_What to work on_: Below are records; copy every line in them that holds the word "Amazon".
-*-*-
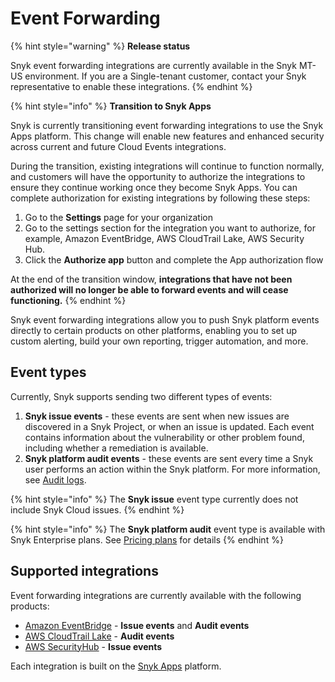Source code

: # Event Forwarding

{% hint style="warning" %}
**Release status**&#x20;

Snyk event forwarding integrations are currently available in the Snyk MT-US environment. If you are a Single-tenant customer, contact your Snyk representative to enable these integrations.
{% endhint %}

{% hint style="info" %}
**Transition to Snyk Apps**

Snyk is currently transitioning event forwarding integrations to use the Snyk Apps platform. This change will enable new features and enhanced security across current and future Cloud Events integrations.&#x20;

During the transition, existing integrations will continue to function normally, and customers will have the opportunity to authorize the integrations to ensure they continue working once they become Snyk Apps. You can complete authorization for existing integrations by following these steps:

1. Go to the **Settings** page for your organization
2. Go to the settings section for the integration you want to authorize, for example, Amazon EventBridge, AWS CloudTrail Lake, AWS Security Hub.
3. Click the **Authorize app** button and complete the App authorization flow

At the end of the transition window, **integrations that have not been authorized will no longer be able to forward events and will cease functioning.**
{% endhint %}

Snyk event forwarding integrations allow you to push Snyk platform events directly to certain products on other platforms, enabling you to set up custom alerting, build your own reporting, trigger automation, and more.&#x20;

## Event types

Currently, Snyk supports sending two different types of events:

1. **Snyk issue events** - these events are sent when new issues are discovered in a Snyk Project, or when an issue is updated. Each event contains information about the vulnerability or other problem found, including whether a remediation is available.&#x20;
2. **Snyk platform audit events** - these events are sent every time a Snyk user performs an action within the Snyk platform. For more information, see [Audit logs](../../snyk-api/user-management-with-the-snyk-api/retrieve-audit-logs-of-user-initiated-activity-by-api-for-an-org-or-group.md).&#x20;

{% hint style="info" %}
The **Snyk issue** event type currently does not include Snyk Cloud issues.
{% endhint %}

{% hint style="info" %}
The **Snyk platform audit** event type is available with Snyk Enterprise plans. See [Pricing plans](../../implement-snyk/enterprise-implementation-guide/trial-limitations.md) for details
{% endhint %}

## Supported integrations

Event forwarding integrations are currently available with the following products:

* [Amazon EventBridge](amazon-eventbridge.md) - **Issue events** and **Audit events**
* [AWS CloudTrail Lake](aws-cloudtrail-lake.md) - **Audit events**
* [AWS SecurityHub](aws-security-hub.md) - **Issue events**

Each integration is built on the [Snyk Apps](../../snyk-api-info/snyk-apps/) platform.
-*-*-
_Written solution_:
2. Go to the settings section for the integration you want to authorize, for example, Amazon EventBridge, AWS CloudTrail Lake, AWS Security Hub.
* [Amazon EventBridge](amazon-eventbridge.md) - **Issue events** and **Audit events**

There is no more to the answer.